Jed Rubenfeld, L’Interprétation des meurtres

New York, 1909. Freud et Jung débarquent pour ce qui sera leur der­nier grand voyage et le début de leur séparation.

En 1909, Sig­mund Freud débarque à New York pour une série de confé­rences. Le soir de son arri­vée, un meurtre étrange est com­mis. Dans la ville en per­pé­tuelle ébul­li­tion, le Dr Youn­ger tente de démê­ler une intrigue sur­pre­nante. Dans une chambre d’hôtel, miss Acton a été agres­sée selon le même mode opé­ra­toire, mais a sur­vécu au prix d’un intense effort qui l’a lais­sée muette. Youn­ger, psy­cha­na­lyste de son état, va alors sol­li­ci­ter son maître, le pro­fes­seur Freud. Freud va orien­ter l’analyse de miss Acton et per­mettre à Youn­ger de trou­ver de nou­velles pers­pec­tives à une his­toire trou­blante mais logique. Car, dans une Amé­rique puri­taine où les non-dits foi­sonnent, les théo­ries freu­diennes, essen­tiel­le­ment basées sur le sexe, ne sont pas bien accueillies et vont tota­le­ment à contre-courant.

Miss Acton culpa­bi­lise ainsi des inten­tions qu’elle aurait pu lais­ser trans­pa­raître auprès d’un ami de la famille. Pen­dant ce temps, Freud, entouré de son ami Ferenczi et de son dis­ciple Jung, découvre une ville aux facettes bou­le­ver­santes. Étran­ge­ment, à mesure que l’analyse de miss Acton avance, prou­vant l’exactitude des théo­ries de Freud, Jung se déso­li­da­rise de son père spi­ri­tuel. Freud en est ébranlé. Des scènes sur­pre­nantes se déroulent alors dans les­quelles Freud sort encore plus amoin­dri. Cette expé­rience trau­ma­ti­sante pous­sera Freud à trai­ter les Amé­ri­cains de “sau­vages”. Miss Acton joue un jeu dan­ge­reux avec Youn­ger. Les sen­ti­ments qui se sont tis­sés entre eux sont fac­tices comme tous ceux qui naissent entre ana­ly­sant et ana­lyste. Seul hic, Youn­ger, lui, est réel­le­ment amoureux.

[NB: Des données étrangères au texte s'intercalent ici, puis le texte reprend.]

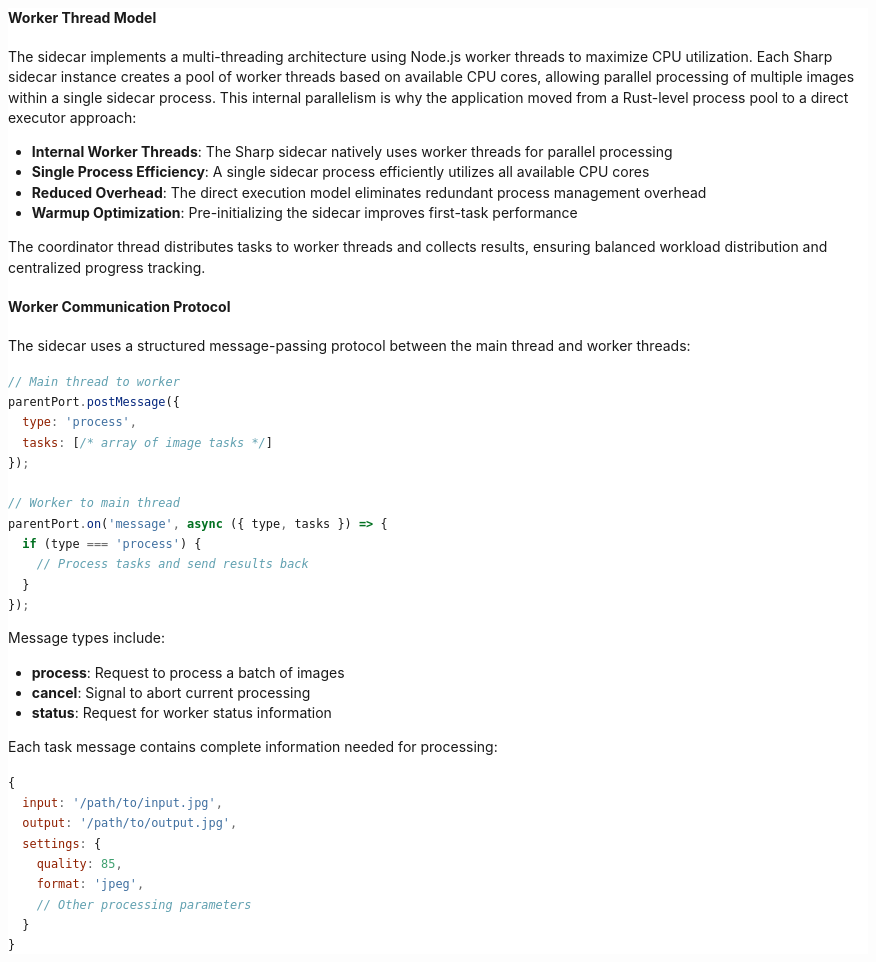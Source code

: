 #### Worker Thread Model

The sidecar implements a multi-threading architecture using Node.js worker threads to maximize CPU utilization. Each Sharp sidecar instance creates a pool of worker threads based on available CPU cores, allowing parallel processing of multiple images within a single sidecar process. This internal parallelism is why the application moved from a Rust-level process pool to a direct executor approach:

- **Internal Worker Threads**: The Sharp sidecar natively uses worker threads for parallel processing
- **Single Process Efficiency**: A single sidecar process efficiently utilizes all available CPU cores
- **Reduced Overhead**: The direct execution model eliminates redundant process management overhead
- **Warmup Optimization**: Pre-initializing the sidecar improves first-task performance

The coordinator thread distributes tasks to worker threads and collects results, ensuring balanced workload distribution and centralized progress tracking.

#### Worker Communication Protocol

The sidecar uses a structured message-passing protocol between the main thread and worker threads:

```javascript
// Main thread to worker
parentPort.postMessage({
  type: 'process',
  tasks: [/* array of image tasks */]
});

// Worker to main thread
parentPort.on('message', async ({ type, tasks }) => {
  if (type === 'process') {
    // Process tasks and send results back
  }
});
```

Message types include:
- **process**: Request to process a batch of images
- **cancel**: Signal to abort current processing
- **status**: Request for worker status information

Each task message contains complete information needed for processing:
```javascript
{
  input: '/path/to/input.jpg',
  output: '/path/to/output.jpg',
  settings: {
    quality: 85,
    format: 'jpeg',
    // Other processing parameters
  }
}
```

Toute l’analyse que suit Nora Acton est celle que Freud a menée avec Dora. Jed Ruben­feld amène le moindre de ses lec­teurs à abor­der la psy­cha­na­lyse de manière à la fois légère et concen­trée. En sui­vant scru­pu­leu­se­ment ce que le psy­cha­na­lyste a narré dans Cinq psy­cha­na­lyses, Jed Ruben­feld nous plonge dans un uni­vers d’autant plus fas­ci­nant qu’il se drape d’autres élé­ments pro­pices à consti­tuer un excellent roman. On assiste aux grandes riva­li­tés bour­geoises, de celles qui imposent à New York archi­tec­ture et panache. On per­çoit la force qui émane de la ville et de la popu­la­tion de ses puis­sants. Cette envie de mar­quer son époque. Son mépris pour les faibles et son atti­rance ouver­te­ment affi­chée pour la réus­site et, sur­tout, l’argent.

Jed Ruben­feld dépeint avec talent ce gouffre pro­fond qui se creuse entre deux civi­li­sa­tions, celles du nou­veau et de l’ancien monde. Freud et Jung en sont des carac­té­ris­tiques pro­fondes. Autant Freud se sent très loin de l’Amérique, autant Jung y trouve un ter­rain d’accueil. Comme par hasard, cela cor­res­pond à leur schisme. Comme par hasard, cela fas­cine et bou­le­verse un Freud plus orphe­lin que jamais et qui se sent trahi dans la chair de sa chair. Avec ce pre­mier roman déjà paru dans 35 pays, Jed Ruben­feld s’affirme comme un auteur à suivre. Pro­fes­seur de droit auteur d’une thèse sur Freud, notre homme s’annonce comme un écri­vain à la tona­lité juste et envoûtante.

 

 

julien vedrenne

   
 

Jed Ruben­feld, L’Interprétation des meurtres (tra­duit de l’américain par Carine Chi­che­reau), Édi­tions du Panama, octobre 2007, 480 p. — 22,00 €.